**What needs to be done:** Could you filter the material and copy every line where the word "data" occurs?
-------------------------
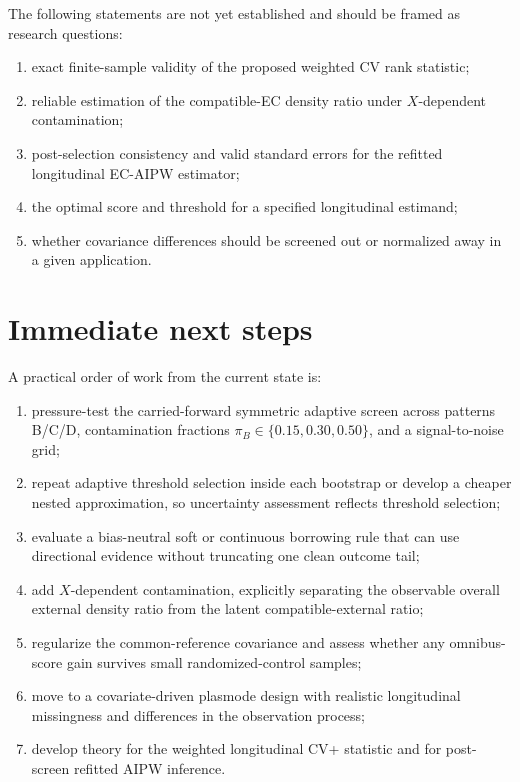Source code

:\documentclass[11pt]{article}
\begin{document}
The following statements are not yet established and should be framed as research questions:
\begin{enumerate}
    \item exact finite-sample validity of the proposed weighted CV rank statistic;
    \item reliable estimation of the compatible-EC density ratio under $X$-dependent contamination;
    \item post-selection consistency and valid standard errors for the refitted longitudinal EC-AIPW estimator;
    \item the optimal score and threshold for a specified longitudinal estimand;
    \item whether covariance differences should be screened out or normalized away in a given application.
\end{enumerate}

\section{Immediate next steps}

A practical order of work from the current state is:
\begin{enumerate}
    \item pressure-test the carried-forward symmetric adaptive screen across patterns B/C/D, contamination fractions $\pi_B\in\{0.15,0.30,0.50\}$, and a signal-to-noise grid;
    \item repeat adaptive threshold selection inside each bootstrap or develop a cheaper nested approximation, so uncertainty assessment reflects threshold selection;
    \item evaluate a bias-neutral soft or continuous borrowing rule that can use directional evidence without truncating one clean outcome tail;
    \item add $X$-dependent contamination, explicitly separating the observable overall external density ratio from the latent compatible-external ratio;
    \item regularize the common-reference covariance and assess whether any omnibus-score gain survives small randomized-control samples;
    \item move to a covariate-driven plasmode design with realistic longitudinal missingness and differences in the observation process;
    \item develop theory for the weighted longitudinal CV+ statistic and for post-screen refitted AIPW inference.
\end{enumerate}
\end{document}

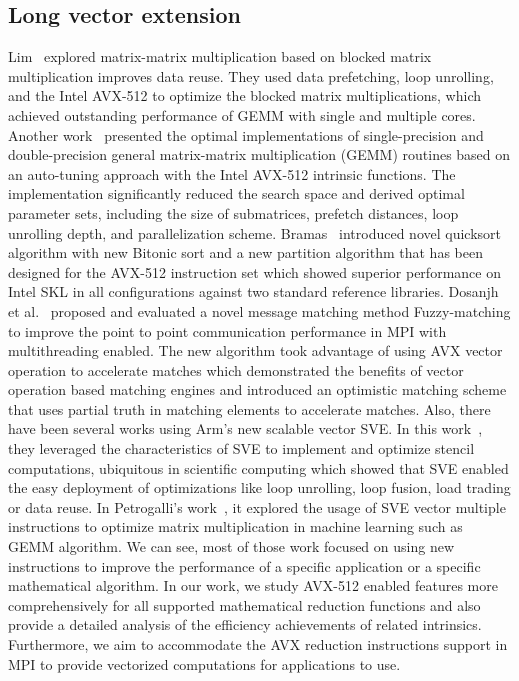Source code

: \documentclass[sigconf]{acmart}
\newcommand{\sve}[0]{\textsc{SVE}\xspace}
\begin{document}
\subsection{Long vector extension}
Lim~\cite{Lim2018} explored matrix-matrix multiplication based on blocked matrix multiplication
improves data reuse. They used data prefetching, loop unrolling, and the Intel AVX-512
to optimize the blocked matrix multiplications, which achieved outstanding performance of GEMM
with single and multiple cores.
%
Another work~\cite{Kim19} presented the optimal implementations of single-precision and double-precision general matrix-matrix multiplication (GEMM) routines based on an auto-tuning approach with the Intel AVX-512 intrinsic functions.
The implementation significantly reduced the search space and derived optimal parameter sets, including the size of submatrices, prefetch distances, loop unrolling depth, and parallelization scheme.
%
Bramas~\cite{Bramas_2017} introduced novel quicksort algorithm with new Bitonic sort and a new
partition algorithm that has been designed for the AVX-512
instruction set which showed superior performance on Intel SKL in
all configurations against two standard reference libraries.
%
Dosanjh et al.~\cite{tag-match} proposed and evaluated a novel message matching method Fuzzy-matching
to improve the point to point communication performance in MPI with multithreading enabled.
The new algorithm took advantage of using AVX vector operation to accelerate matches
which demonstrated the benefits of vector operation based
matching engines and introduced an optimistic
matching scheme that uses partial truth in matching elements
to accelerate matches.
%
Also, there have been several works using Arm's new scalable vector SVE.
In this work~\cite{sve-stencil}, they leveraged the characteristics of \sve to implement and optimize
stencil computations, ubiquitous in scientific computing which showed
that \sve enabled the easy deployment of optimizations like loop unrolling,
loop fusion, load trading or data reuse.
%
In Petrogalli's work~\cite{sve_ml}, it explored the usage of SVE vector multiple
instructions to optimize matrix multiplication in machine learning such as GEMM algorithm.
%
We can see, most of those work focused on using new instructions
to improve the performance of a specific application or a specific mathematical algorithm.
In our work, we study AVX-512 enabled features more comprehensively for
all supported mathematical reduction functions and also provide
a detailed analysis of the efficiency achievements of related intrinsics.
Furthermore, we aim to accommodate the AVX reduction instructions support in MPI to provide
vectorized computations for applications to use.
\end{document}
-------------------------
**Expected output:**
improves data reuse. They used data prefetching, loop unrolling, and the Intel AVX-512
loop fusion, load trading or data reuse.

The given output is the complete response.